Cocos Island was one of the earliest of the nearby 'thriller' destinations, which had no pretty coral reefs in the era when everyone wanted coral reefs, forced divers to cruise 300 miles each way out of the West Coast of Costa Rica--and yet still took off as a cult favorite for divers. I had the good fortune to represent the earliest boat to regularly cruise there, and did a number of cruises myself to test the diving.
It was as good as anyone could have hoped. Thousands of hammerhead sharks gathered at depths of 100 feet or so, making the use of Nitrox an important weapon in photography. A number of divers used rebreathers, though I found that the depth profile made Nitrox work pretty well.

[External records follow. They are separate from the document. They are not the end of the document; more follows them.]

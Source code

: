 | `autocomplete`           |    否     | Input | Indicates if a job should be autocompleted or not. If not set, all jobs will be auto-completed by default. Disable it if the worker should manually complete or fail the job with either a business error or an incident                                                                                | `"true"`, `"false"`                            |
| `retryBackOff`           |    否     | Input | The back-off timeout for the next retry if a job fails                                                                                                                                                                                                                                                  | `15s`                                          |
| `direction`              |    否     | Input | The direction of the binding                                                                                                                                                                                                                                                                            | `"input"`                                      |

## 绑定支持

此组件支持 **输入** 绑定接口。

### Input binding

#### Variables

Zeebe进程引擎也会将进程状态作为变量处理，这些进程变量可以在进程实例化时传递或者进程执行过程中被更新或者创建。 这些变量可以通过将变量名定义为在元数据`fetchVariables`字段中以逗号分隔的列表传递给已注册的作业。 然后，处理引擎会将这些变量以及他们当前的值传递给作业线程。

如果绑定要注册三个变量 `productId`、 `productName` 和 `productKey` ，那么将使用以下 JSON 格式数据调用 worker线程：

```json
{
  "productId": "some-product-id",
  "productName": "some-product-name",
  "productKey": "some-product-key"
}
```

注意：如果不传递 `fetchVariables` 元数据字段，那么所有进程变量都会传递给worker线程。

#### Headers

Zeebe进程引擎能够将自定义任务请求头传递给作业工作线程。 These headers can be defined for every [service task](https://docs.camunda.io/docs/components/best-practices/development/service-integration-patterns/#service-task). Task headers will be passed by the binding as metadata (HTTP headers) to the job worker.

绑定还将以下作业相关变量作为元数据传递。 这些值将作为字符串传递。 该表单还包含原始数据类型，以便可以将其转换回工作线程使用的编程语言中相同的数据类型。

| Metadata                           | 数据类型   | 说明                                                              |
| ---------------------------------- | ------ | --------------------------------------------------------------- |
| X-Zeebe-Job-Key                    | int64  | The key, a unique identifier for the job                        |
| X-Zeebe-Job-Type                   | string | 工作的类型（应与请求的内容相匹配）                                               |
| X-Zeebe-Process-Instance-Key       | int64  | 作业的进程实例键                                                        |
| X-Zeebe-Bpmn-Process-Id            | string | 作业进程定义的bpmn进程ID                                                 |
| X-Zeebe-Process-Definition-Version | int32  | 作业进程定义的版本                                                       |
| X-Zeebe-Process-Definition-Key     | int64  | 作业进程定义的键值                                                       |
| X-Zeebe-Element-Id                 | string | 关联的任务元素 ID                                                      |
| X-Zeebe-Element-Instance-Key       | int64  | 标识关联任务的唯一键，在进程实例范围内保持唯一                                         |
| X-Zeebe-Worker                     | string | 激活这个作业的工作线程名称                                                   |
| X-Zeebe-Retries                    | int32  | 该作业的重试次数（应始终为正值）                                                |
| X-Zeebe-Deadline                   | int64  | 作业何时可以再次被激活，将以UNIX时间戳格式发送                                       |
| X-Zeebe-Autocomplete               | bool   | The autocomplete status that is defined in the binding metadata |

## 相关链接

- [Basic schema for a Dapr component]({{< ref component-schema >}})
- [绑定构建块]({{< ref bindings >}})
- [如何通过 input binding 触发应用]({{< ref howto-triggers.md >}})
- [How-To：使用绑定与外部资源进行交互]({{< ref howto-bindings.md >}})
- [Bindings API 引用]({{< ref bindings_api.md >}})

A number of volcanic pinnacles are on the shelf around a massive central island laced with many waterfalls. There are often currents which require divers to carefully plan their entries and exits to avoid a long ride out to sea. Not only are there huge schools of hammerhead sharks and white-tipped reef sharks. Dense shoals of snappers and groupers rush about, in and out of crevices in the stony formations.
This is an early story I wrote after a trip to Cocos. Shortly after this, we also were able to access Malpelo, which is described elsewhere in this gallery.
We thereafter referred to the Galapagos, Cocos and Malpelo as the Golden Triangle for big-animal divers. All were similar, but different enough to require that a serious diver go to all three in his or her career--and some people went to each several times!